--- DATA FOR ANALYSIS Enclosed Below ---
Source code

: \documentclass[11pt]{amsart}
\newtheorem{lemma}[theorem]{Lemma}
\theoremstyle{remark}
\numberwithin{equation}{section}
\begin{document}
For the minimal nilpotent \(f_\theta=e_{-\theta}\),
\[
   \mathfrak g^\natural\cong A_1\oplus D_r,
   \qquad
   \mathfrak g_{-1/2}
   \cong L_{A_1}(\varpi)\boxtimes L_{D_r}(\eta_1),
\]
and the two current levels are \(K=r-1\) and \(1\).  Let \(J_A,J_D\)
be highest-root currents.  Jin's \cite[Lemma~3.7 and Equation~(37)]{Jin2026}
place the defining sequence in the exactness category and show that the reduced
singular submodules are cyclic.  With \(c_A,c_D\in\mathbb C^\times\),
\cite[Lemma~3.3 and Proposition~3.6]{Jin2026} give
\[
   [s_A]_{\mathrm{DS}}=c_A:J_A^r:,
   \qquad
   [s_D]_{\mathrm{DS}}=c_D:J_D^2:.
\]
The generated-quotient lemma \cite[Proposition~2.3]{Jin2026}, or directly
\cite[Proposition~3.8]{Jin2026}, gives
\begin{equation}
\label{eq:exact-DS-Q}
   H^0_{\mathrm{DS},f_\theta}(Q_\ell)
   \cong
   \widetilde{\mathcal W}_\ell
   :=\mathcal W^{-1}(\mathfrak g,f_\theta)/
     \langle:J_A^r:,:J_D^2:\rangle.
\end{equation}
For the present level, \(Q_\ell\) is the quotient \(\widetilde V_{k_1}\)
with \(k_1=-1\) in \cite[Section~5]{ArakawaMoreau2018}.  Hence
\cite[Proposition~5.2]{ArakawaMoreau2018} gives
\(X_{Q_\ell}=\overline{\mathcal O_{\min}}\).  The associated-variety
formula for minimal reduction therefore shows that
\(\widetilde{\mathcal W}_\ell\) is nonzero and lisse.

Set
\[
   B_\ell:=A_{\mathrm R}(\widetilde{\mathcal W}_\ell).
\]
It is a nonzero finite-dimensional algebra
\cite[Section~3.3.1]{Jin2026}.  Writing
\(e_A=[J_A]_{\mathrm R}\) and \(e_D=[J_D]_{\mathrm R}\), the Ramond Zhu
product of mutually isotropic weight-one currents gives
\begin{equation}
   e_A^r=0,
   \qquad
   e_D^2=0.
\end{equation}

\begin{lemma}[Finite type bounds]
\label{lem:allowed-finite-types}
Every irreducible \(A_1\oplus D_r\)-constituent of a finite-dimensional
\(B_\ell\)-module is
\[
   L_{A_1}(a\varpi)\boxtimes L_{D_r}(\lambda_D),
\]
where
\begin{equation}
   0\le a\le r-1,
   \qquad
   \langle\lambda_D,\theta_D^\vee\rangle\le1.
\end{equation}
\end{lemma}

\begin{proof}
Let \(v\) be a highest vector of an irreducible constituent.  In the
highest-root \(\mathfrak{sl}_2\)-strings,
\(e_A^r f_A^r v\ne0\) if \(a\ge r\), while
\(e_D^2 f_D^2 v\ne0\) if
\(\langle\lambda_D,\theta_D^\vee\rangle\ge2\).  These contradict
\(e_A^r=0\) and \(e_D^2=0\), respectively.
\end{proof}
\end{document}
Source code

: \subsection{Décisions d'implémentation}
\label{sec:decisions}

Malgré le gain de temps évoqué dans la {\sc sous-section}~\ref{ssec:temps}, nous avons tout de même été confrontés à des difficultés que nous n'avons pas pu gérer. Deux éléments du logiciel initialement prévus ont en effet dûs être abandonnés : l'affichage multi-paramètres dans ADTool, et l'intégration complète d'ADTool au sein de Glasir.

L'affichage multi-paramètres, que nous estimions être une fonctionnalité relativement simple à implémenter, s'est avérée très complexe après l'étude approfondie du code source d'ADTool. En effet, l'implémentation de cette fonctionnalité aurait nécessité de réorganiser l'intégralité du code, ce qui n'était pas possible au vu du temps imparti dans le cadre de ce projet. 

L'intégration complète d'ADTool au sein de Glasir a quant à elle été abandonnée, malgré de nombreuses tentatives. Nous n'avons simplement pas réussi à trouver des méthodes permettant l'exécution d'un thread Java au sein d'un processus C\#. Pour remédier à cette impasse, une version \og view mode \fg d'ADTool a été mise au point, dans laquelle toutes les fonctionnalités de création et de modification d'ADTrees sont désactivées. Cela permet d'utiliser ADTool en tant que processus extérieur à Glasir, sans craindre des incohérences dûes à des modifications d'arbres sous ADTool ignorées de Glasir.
--- End of Enclosed DATA FOR ANALYSIS ---
# PROMPT
Would you restate each line of the material above word for word?

# FINISHED TASK
Source code

: \documentclass[11pt]{amsart}
\newtheorem{lemma}[theorem]{Lemma}
\theoremstyle{remark}
\numberwithin{equation}{section}
\begin{document}
For the minimal nilpotent \(f_\theta=e_{-\theta}\),
\[
   \mathfrak g^\natural\cong A_1\oplus D_r,
   \qquad
   \mathfrak g_{-1/2}
   \cong L_{A_1}(\varpi)\boxtimes L_{D_r}(\eta_1),
\]
and the two current levels are \(K=r-1\) and \(1\).  Let \(J_A,J_D\)
be highest-root currents.  Jin's \cite[Lemma~3.7 and Equation~(37)]{Jin2026}
place the defining sequence in the exactness category and show that the reduced
singular submodules are cyclic.  With \(c_A,c_D\in\mathbb C^\times\),
\cite[Lemma~3.3 and Proposition~3.6]{Jin2026} give
\[
   [s_A]_{\mathrm{DS}}=c_A:J_A^r:,
   \qquad
   [s_D]_{\mathrm{DS}}=c_D:J_D^2:.
\]
The generated-quotient lemma \cite[Proposition~2.3]{Jin2026}, or directly
\cite[Proposition~3.8]{Jin2026}, gives
\begin{equation}
\label{eq:exact-DS-Q}
   H^0_{\mathrm{DS},f_\theta}(Q_\ell)
   \cong
   \widetilde{\mathcal W}_\ell
   :=\mathcal W^{-1}(\mathfrak g,f_\theta)/
     \langle:J_A^r:,:J_D^2:\rangle.
\end{equation}
For the present level, \(Q_\ell\) is the quotient \(\widetilde V_{k_1}\)
with \(k_1=-1\) in \cite[Section~5]{ArakawaMoreau2018}.  Hence
\cite[Proposition~5.2]{ArakawaMoreau2018} gives
\(X_{Q_\ell}=\overline{\mathcal O_{\min}}\).  The associated-variety
formula for minimal reduction therefore shows that
\(\widetilde{\mathcal W}_\ell\) is nonzero and lisse.

Set
\[
   B_\ell:=A_{\mathrm R}(\widetilde{\mathcal W}_\ell).
\]
It is a nonzero finite-dimensional algebra
\cite[Section~3.3.1]{Jin2026}.  Writing
\(e_A=[J_A]_{\mathrm R}\) and \(e_D=[J_D]_{\mathrm R}\), the Ramond Zhu
product of mutually isotropic weight-one currents gives
\begin{equation}
   e_A^r=0,
   \qquad
   e_D^2=0.
\end{equation}

\begin{lemma}[Finite type bounds]
\label{lem:allowed-finite-types}
Every irreducible \(A_1\oplus D_r\)-constituent of a finite-dimensional
\(B_\ell\)-module is
\[
   L_{A_1}(a\varpi)\boxtimes L_{D_r}(\lambda_D),
\]
where
\begin{equation}
   0\le a\le r-1,
   \qquad
   \langle\lambda_D,\theta_D^\vee\rangle\le1.
\end{equation}
\end{lemma}

\begin{proof}
Let \(v\) be a highest vector of an irreducible constituent.  In the
highest-root \(\mathfrak{sl}_2\)-strings,
\(e_A^r f_A^r v\ne0\) if \(a\ge r\), while
\(e_D^2 f_D^2 v\ne0\) if
\(\langle\lambda_D,\theta_D^\vee\rangle\ge2\).  These contradict
\(e_A^r=0\) and \(e_D^2=0\), respectively.
\end{proof}
\end{document}
Source code

: \subsection{Décisions d'implémentation}
\label{sec:decisions}

Malgré le gain de temps évoqué dans la {\sc sous-section}~\ref{ssec:temps}, nous avons tout de même été confrontés à des difficultés que nous n'avons pas pu gérer. Deux éléments du logiciel initialement prévus ont en effet dûs être abandonnés : l'affichage multi-paramètres dans ADTool, et l'intégration complète d'ADTool au sein de Glasir.

L'affichage multi-paramètres, que nous estimions être une fonctionnalité relativement simple à implémenter, s'est avérée très complexe après l'étude approfondie du code source d'ADTool. En effet, l'implémentation de cette fonctionnalité aurait nécessité de réorganiser l'intégralité du code, ce qui n'était pas possible au vu du temps imparti dans le cadre de ce projet. 

L'intégration complète d'ADTool au sein de Glasir a quant à elle été abandonnée, malgré de nombreuses tentatives. Nous n'avons simplement pas réussi à trouver des méthodes permettant l'exécution d'un thread Java au sein d'un processus C\#. Pour remédier à cette impasse, une version \og view mode \fg d'ADTool a été mise au point, dans laquelle toutes les fonctionnalités de création et de modification d'ADTrees sont désactivées. Cela permet d'utiliser ADTool en tant que processus extérieur à Glasir, sans craindre des incohérences dûes à des modifications d'arbres sous ADTool ignorées de Glasir.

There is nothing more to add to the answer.